Configuration
DuckDB configuration can be supplied via connect_args or URL query params.
connect_args basics
from sqlalchemy import create_engine
engine = create_engine(
"duckdb:///:memory:",
connect_args={
"read_only": False,
"config": {
"memory_limit": "500MB",
"threads": 4,
},
},
)
The supported keys are DuckDB configuration settings. See the DuckDB docs for the authoritative list.
URL query configuration
You can also pass DuckDB settings in the connection URL:
engine = create_engine("duckdb:///analytics.db?threads=4&memory_limit=1GB")
If you supply a setting in both the URL and connect_args["config"], the URL value wins.

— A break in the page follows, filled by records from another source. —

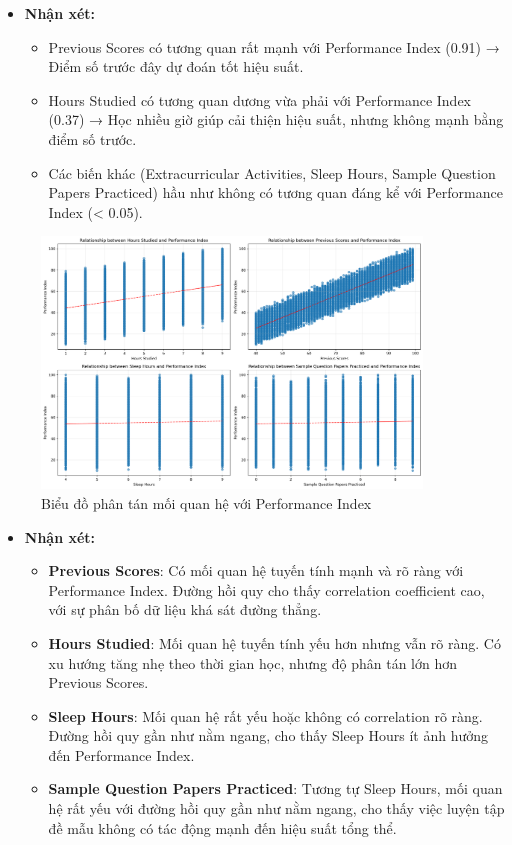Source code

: \begin{itemize}
	\item \textbf{Nhận xét:}
	      \begin{itemize}
		      \item Previous Scores có tương quan rất mạnh với Performance Index (0.91) → Điểm số trước đây dự đoán tốt hiệu suất.
		      \item Hours Studied có tương quan dương vừa phải với Performance Index (0.37) → Học nhiều giờ giúp cải thiện hiệu suất, nhưng không mạnh bằng điểm số trước.
		      \item Các biến khác (Extracurricular Activities, Sleep Hours, Sample Question Papers Practiced) hầu như không có tương quan đáng kể với Performance Index (< 0.05).
	      \end{itemize}
\end{itemize}

\begin{figure}[H]
	\centering
	\includegraphics[width=0.9\textwidth]{imgs/figures/figure5_scatter_plots_relationships.png}
	\caption{Biểu đồ phân tán mối quan hệ với Performance Index}
	\label{fig:scatter}
\end{figure}

\begin{itemize}
	\item \textbf{Nhận xét:}
	      \begin{itemize}
		      \item \textbf{Previous Scores}: Có mối quan hệ tuyến tính mạnh và rõ ràng với Performance Index. Đường hồi quy cho thấy correlation coefficient cao, với sự phân bố dữ liệu khá sát đường thẳng.
		      \item \textbf{Hours Studied}: Mối quan hệ tuyến tính yếu hơn nhưng vẫn rõ ràng. Có xu hướng tăng nhẹ theo thời gian học, nhưng độ phân tán lớn hơn Previous Scores.
		      \item \textbf{Sleep Hours}: Mối quan hệ rất yếu hoặc không có correlation rõ ràng. Đường hồi quy gần như nằm ngang, cho thấy Sleep Hours ít ảnh hưởng đến Performance Index.
		      \item \textbf{Sample Question Papers Practiced}: Tương tự Sleep Hours, mối quan hệ rất yếu với đường hồi quy gần như nằm ngang, cho thấy việc luyện tập đề mẫu không có tác động mạnh đến hiệu suất tổng thể.
	      \end{itemize}
\end{itemize}

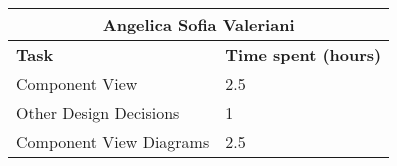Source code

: \begin{table}[ht]
  \center
  \begin{tabular}{l|l}
    \multicolumn{2}{c}{\textbf{Angelica Sofia Valeriani}} \\
    \hline
    \textbf{Task} & \textbf{Time spent (hours)}\\
    \hline
    Component View & 2.5 \\
    Other Design Decisions & 1 \\
    Component View Diagrams & 2.5 \\
  \end{tabular}
\end{table}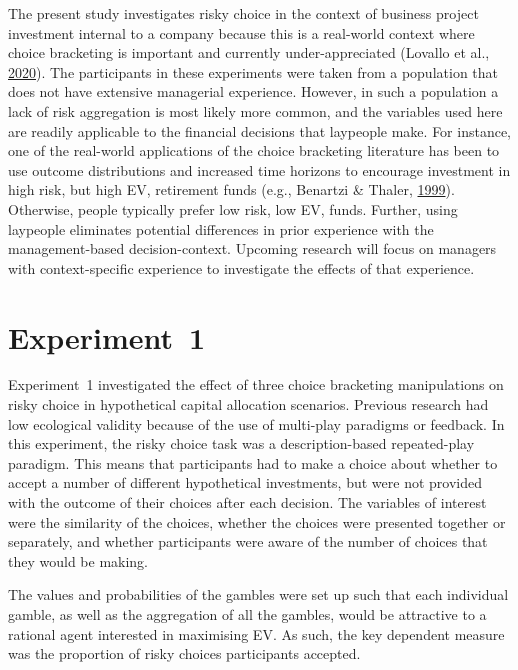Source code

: \documentclass[
  english,
  man, donotrepeattitle,floatsintext]{apa7}
\theoremstyle{definition}
\theoremstyle{definition}
\theoremstyle{definition}
\theoremstyle{definition}
\theoremstyle{remark}
\begin{document}
The present study investigates risky choice in the context of business project
investment internal to a company because this is a real-world context where
choice bracketing is important and currently under-appreciated (Lovallo et al., \protect\hyperlink{ref-lovallo2020}{2020}).
The participants in these experiments were taken from a population that does not
have extensive managerial experience. However, in such a population a lack of
risk aggregation is most likely more common, and the variables used here are
readily applicable to the financial decisions that laypeople make. For instance,
one of the real-world applications of the choice bracketing literature has been
to use outcome distributions and increased time horizons to encourage investment
in high risk, but high EV, retirement funds (e.g., Benartzi \& Thaler, \protect\hyperlink{ref-benartzi1999}{1999}). Otherwise,
people typically prefer low risk, low EV, funds. Further, using laypeople
eliminates potential differences in prior experience with the management-based
decision-context. Upcoming research will focus on managers with context-specific
experience to investigate the effects of that experience.

\hypertarget{aggregation-1}{%
\section{Experiment~1}\label{aggregation-1}}

Experiment~1 investigated the effect of three choice bracketing manipulations on
risky choice in hypothetical capital allocation scenarios. Previous research
had low ecological validity because of the use of multi-play paradigms or
feedback. In this experiment, the risky choice task was a description-based
repeated-play paradigm. This means that participants had to make a choice about
whether to accept a number of different hypothetical investments, but were not
provided with the outcome of their choices after each decision. The variables of
interest were the similarity of the choices, whether the choices were presented
together or separately, and whether participants were aware of the number of
choices that they would be making.

The values and probabilities of the gambles were set up such that each
individual gamble, as well as the aggregation of all the gambles, would be
attractive to a rational agent interested in maximising EV. As such, the key
dependent measure was the proportion of risky choices participants accepted.
\end{document}
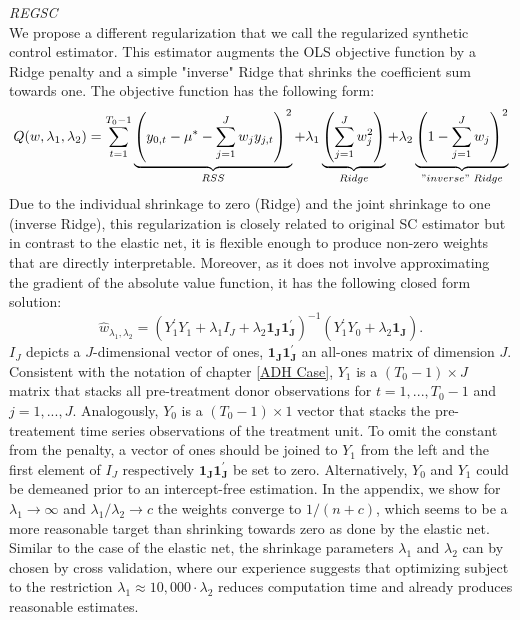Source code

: \textit{\ac{REGSC}} \\
We propose a different regularization that we call the regularized synthetic control estimator. This estimator augments the \ac{OLS} objective function by a Ridge penalty and a simple "inverse" Ridge that shrinks the coefficient sum towards one. The objective function has the following form:
\begin{equation*}
	Q(w, \lambda_1, \lambda_2) = \sum_{t=1}^{T_0-1}\underbrace{\left(y_{0,t} - \mu^* - \sum_{j = 1}^{J} w_j y_{j,t} \right)^2}_{RSS} + 
	\lambda_1 \underbrace{\left( \sum_{j = 1}^{J} w_j^2 \right)}_{Ridge} + 
	\lambda_2 \underbrace{\left(1- \sum_{j = 1}^{J} w_j
	\right)^2}_{"inverse"\text{ }Ridge}  
\end{equation*}
Due to the individual shrinkage to zero (Ridge) and the joint shrinkage to one (inverse Ridge), this regularization is closely related to original \ac{SC} estimator but in contrast to the elastic net, it is flexible enough to produce non-zero weights that are directly interpretable. Moreover, as it does not involve approximating the gradient of the absolute value function, it has the following closed form solution:
 \begin{equation*}
 	\widehat{w}_{\lambda_1, \lambda_2} = (Y_1^\prime Y_1 + \lambda_1 I_J + \lambda_2 \boldsymbol{1_J} \boldsymbol{1_J^\prime})^{-1} (Y_1^\prime Y_0 + \lambda_2 \boldsymbol{1_J}).
 \end{equation*}
$I_J$ depicts a $J$-dimensional vector of ones, $\boldsymbol{1_J} \boldsymbol{1_J^\prime}$ an all-ones matrix of dimension $J$. Consistent with the notation of chapter \ref{ADH Case}, $Y_1$ is a $(T_0-1)\times J$ matrix that stacks all pre-treatment donor observations for $t = 1, ..., T_0-1$ and $j = 1,...,J$. Analogously, $Y_0$ is a $(T_0-1)\times 1$ vector that stacks the pre-treatement time series observations of the treatment unit. To omit the constant from the penalty, a vector of ones should be joined to $Y_1$ from the left and the first element of $I_J$ respectively $\boldsymbol{1_J} \boldsymbol{1_J^\prime}$ be set to zero. Alternatively, $Y_0$ and $Y_1$ could be demeaned prior to an intercept-free estimation. In the appendix, we show for $\lambda_1\to \infty$ and $\lambda_1/\lambda_2 \to c$ the weights converge to $1/(n+c)$, which seems to be a more reasonable target than shrinking towards zero as done by the elastic net. Similar to the case of the elastic net, the shrinkage parameters $\lambda_1$ and $\lambda_2$ can by chosen by cross validation, where our experience suggests that optimizing subject to the restriction $\lambda_1 \approx 10,000 \cdot \lambda_2$ reduces computation time and already produces reasonable estimates. 

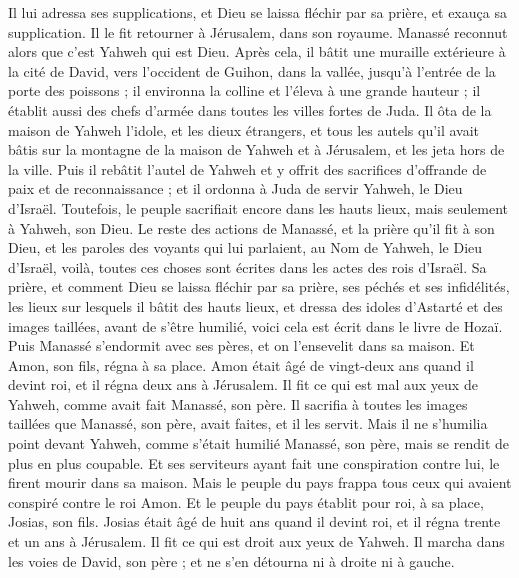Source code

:\begin{multicols}{2}
Il lui adressa ses supplications, et Dieu se laissa fléchir par sa prière, et exauça sa supplication. Il le fit retourner à Jérusalem, dans son royaume. Manassé reconnut alors que c'est Yahweh qui est Dieu.
Après cela, il bâtit une muraille extérieure à la cité de David, vers l'occident de Guihon, dans la vallée, jusqu'à l'entrée de la porte des poissons ; il environna la colline et l'éleva à une grande hauteur ; il établit aussi des chefs d'armée dans toutes les villes fortes de Juda.
Il ôta de la maison de Yahweh l'idole, et les dieux étrangers, et tous les autels qu'il avait bâtis sur la montagne de la maison de Yahweh et à Jérusalem, et les jeta hors de la ville.
Puis il rebâtit l'autel de Yahweh et y offrit des sacrifices d'offrande de paix et de reconnaissance ; et il ordonna à Juda de servir Yahweh, le Dieu d'Israël.
Toutefois, le peuple sacrifiait encore dans les hauts lieux, mais seulement à Yahweh, son Dieu.
Le reste des actions de Manassé, et la prière qu'il fit à son Dieu, et les paroles des voyants qui lui parlaient, au Nom de Yahweh, le Dieu d'Israël, voilà, toutes ces choses sont écrites dans les actes des rois d'Israël.
Sa prière, et comment Dieu se laissa fléchir par sa prière, ses péchés et ses infidélités, les lieux sur lesquels il bâtit des hauts lieux, et dressa des idoles d'Astarté et des images taillées, avant de s'être humilié, voici cela est écrit dans le livre de Hozaï.
Puis Manassé s'endormit avec ses pères, et on l'ensevelit dans sa maison. Et Amon, son fils, régna à sa place.
Amon était âgé de vingt-deux ans quand il devint roi, et il régna deux ans à Jérusalem.
Il fit ce qui est mal aux yeux de Yahweh, comme avait fait Manassé, son père. Il sacrifia à toutes les images taillées que Manassé, son père, avait faites, et il les servit.
Mais il ne s'humilia point devant Yahweh, comme s'était humilié Manassé, son père, mais se rendit de plus en plus coupable.
Et ses serviteurs ayant fait une conspiration contre lui, le firent mourir dans sa maison.
Mais le peuple du pays frappa tous ceux qui avaient conspiré contre le roi Amon. Et le peuple du pays établit pour roi, à sa place, Josias, son fils.
\VerseOne{}Josias était âgé de huit ans quand il devint roi, et il régna trente et un ans à Jérusalem.
Il fit ce qui est droit aux yeux de Yahweh. Il marcha dans les voies de David, son père ; et ne s'en détourna ni à droite ni à gauche.

\end{multicols}

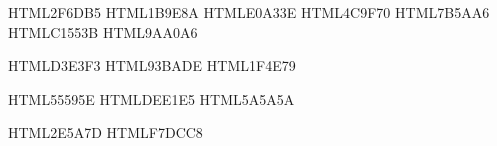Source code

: 
\pgfplotsset{compat=1.18}

\definecolor{jsBlue}  {HTML}{2F6DB5}
\definecolor{jsTeal}  {HTML}{1B9E8A}
\definecolor{jsAmber} {HTML}{E0A33E}
\definecolor{jsGreen} {HTML}{4C9F70}
\definecolor{jsPlum}  {HTML}{7B5AA6}
\definecolor{jsRust}  {HTML}{C1553B}
\definecolor{jsGrey}  {HTML}{9AA0A6}

\definecolor{jsSeqI}  {HTML}{D3E3F3}
\definecolor{jsSeqII} {HTML}{93BADE}
\definecolor{jsSeqIV} {HTML}{1F4E79}

\definecolor{jsAxis}  {HTML}{55595E}
\definecolor{jsGrid}  {HTML}{DEE1E5}
\definecolor{jsRule}  {HTML}{5A5A5A}

\definecolor{pBand}     {HTML}{2E5A7D}
\definecolor{pDbHead}   {HTML}{F7DCC8}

read_only is a top-level connect argument (not a SET option), so pass it in
connect_args:
engine = create_engine("duckdb:///analytics.db", connect_args={"read_only": True})
Preload extensions
DuckDB can auto-install and auto-load extensions. You can preload extensions during connection:
engine = create_engine(
"duckdb:///:memory:",
connect_args={
"preload_extensions": ["https"],
"config": {"s3_region": "ap-southeast-1"},
},
)
Register filesystems
You can register filesystems via fsspec:
from fsspec import filesystem
from sqlalchemy import create_engine
engine = create_engine(
"duckdb:///:memory:",
connect_args={
"register_filesystems": [filesystem("gcs")],
},
)
Pool defaults and concurrency
:memory:usesSingletonThreadPoolso connections share the same in-memory database per thread.- File paths and MotherDuck default to
NullPoolto avoid multi-writer contention.
Override with poolclass if you need a different pooling strategy:
from sqlalchemy import create_engine
from sqlalchemy.pool import QueuePool
engine = create_engine("duckdb:///analytics.db", poolclass=QueuePool, pool_size=5)
You can also switch the dialect default pool class via URL or env var:
- URL:
duckdb_sqlalchemy_pool=queue(alias:pool=queue) - Env:
DUCKDB_SQLALCHEMY_POOL=queue
For long-lived MotherDuck pools, set pool_pre_ping=True and consider
pool_recycle=23*3600 to pick up backend upgrades.